The Italian Cancer Registry Association (Associazione Italiana Registri Tumori) reported an incidence of around 12,700 new diagnoses of melanoma in Italy for year 2022 [6]. The age-standardized 5-year survival of patients with melanoma in Italy is 88% in males and 91% in females, higher than that of most other cancers [6]. The majority of new diagnoses are in the early stage with a positive prognosis after local resection [7]. However, in the setting of metastatic disease, the prognosis is very poor, with a 5-year survival of around 30% [8].

The most recent guidelines by an expert panel of the European Society for Medical Oncology included updated recommendations for the management of cutaneous melanoma, focusing on diagnosis, treatments, and follow-up [9]. Suspicious pigmented lesions are commonly evaluated using the so-called “ugly duckling” and the ‘ABCD’ rule: Asymmetry, Border irregularities, Color heterogeneity, Dynamics (intended as changes in color, elevation, or size) [9]. In suspected cases, the diagnostic path requires a full-thickness excisional biopsy with an adequate excised tissue margin followed by histology evaluation [9, 10].

Molecular characterization through mutational analysis for actionable mutations (the ones that can impact the clinical decisions) is mandatory in patients with resectable or unresectable disease (stages III–IV), and strongly recommended in high-risk resected melanoma (stage IIC), but not for earlier stages (I or IIA–IIB) [10].

In situ and pT1a melanoma are generally treated by a wide local excision with safety margins based on the tumor thickness. For later stages, further investigations are needed, given that the risk of sentinel lymph node metastases is significantly increased.

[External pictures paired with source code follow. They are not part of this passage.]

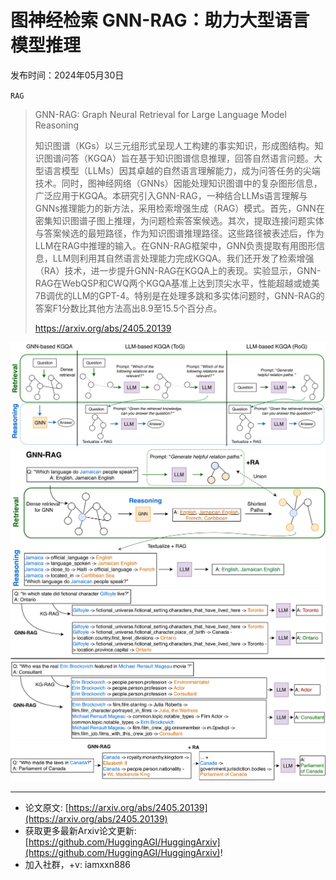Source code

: # 图神经检索 GNN-RAG：助力大型语言模型推理
发布时间：2024年05月30日

`RAG`
> GNN-RAG: Graph Neural Retrieval for Large Language Model Reasoning
>
> 知识图谱（KGs）以三元组形式呈现人工构建的事实知识，形成图结构。知识图谱问答（KGQA）旨在基于知识图谱信息推理，回答自然语言问题。大型语言模型（LLMs）因其卓越的自然语言理解能力，成为问答任务的尖端技术。同时，图神经网络（GNNs）因能处理知识图谱中的复杂图形信息，广泛应用于KGQA。本研究引入GNN-RAG，一种结合LLMs语言理解与GNNs推理能力的新方法，采用检索增强生成（RAG）模式。首先，GNN在密集知识图谱子图上推理，为问题检索答案候选。其次，提取连接问题实体与答案候选的最短路径，作为知识图谱推理路径。这些路径被表述后，作为LLM在RAG中推理的输入。在GNN-RAG框架中，GNN负责提取有用图形信息，LLM则利用其自然语言处理能力完成KGQA。我们还开发了检索增强（RA）技术，进一步提升GNN-RAG在KGQA上的表现。实验显示，GNN-RAG在WebQSP和CWQ两个KGQA基准上达到顶尖水平，性能超越或媲美7B调优的LLM的GPT-4。特别是在处理多跳和多实体问题时，GNN-RAG的答案F1分数比其他方法高出8.9至15.5个百分点。
>
> https://arxiv.org/abs/2405.20139

![](https://raw.githubusercontent.com/HuggingAGI/HuggingArxiv/main/paper_images/2405.20139/x1.png)
![](https://raw.githubusercontent.com/HuggingAGI/HuggingArxiv/main/paper_images/2405.20139/x2.png)
![](https://raw.githubusercontent.com/HuggingAGI/HuggingArxiv/main/paper_images/2405.20139/x3.png)
![](https://raw.githubusercontent.com/HuggingAGI/HuggingArxiv/main/paper_images/2405.20139/x4.png)

<hr />

- 论文原文: [https://arxiv.org/abs/2405.20139](https://arxiv.org/abs/2405.20139)
- 获取更多最新Arxiv论文更新: [https://github.com/HuggingAGI/HuggingArxiv](https://github.com/HuggingAGI/HuggingArxiv)!
- 加入社群，+v: iamxxn886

Over the last decade, a remarkable improvement in the management of advanced melanoma has been possible for the growing awareness of disease biology and the mechanisms of antitumor immune responses, which have allowed a more reliable approach to systemic therapies. In particular, a real revolution of the therapeutic landscape occurred after the introduction of immune checkpoint blockade with anti-CLTA-4 and anti-PD-1 antibodies, and the simultaneous results of selective inhibition of the MAP kinase pathway with BRAF and MEK inhibitors. These agents, initially used as monotherapies, and then also as combinations, provided significant clinical benefit at the unresectable stage III and metastatic stage IV patients. The following step was to assess their applicability as adjuvant therapy for high-risk resected stage III melanoma [11]. The BRAF-targeted agents currently approved by the Italian Medicine Agency (AIFA) for reimbursement by the National Health System (NHS) for unresectable metastatic melanoma are vemurafenib (VEM) alone or in association with cobimetinib (COB) since September 2016 [12], dabrafenib (DAB) alone or with trametinib (TRA) since January 2017 [13], and encorafenib (ENC) in association with binimetinib (BIN) since March 2020 [14]. In December 2019, dabrafenib plus trametinib were also approved as adjuvant therapies for BRAF+ patients with previously resected stage III melanoma with lymph node involvement [15]. In the same period, AIFA also released the new therapeutic indications and approved reimbursement of adjuvant treatment with pembrolizumab monotherapy [16] or nivolumab monotherapy [17], regardless of BRAF mutation status. To date, there is no approved treatment in Italy in the setting of stage II resected melanoma.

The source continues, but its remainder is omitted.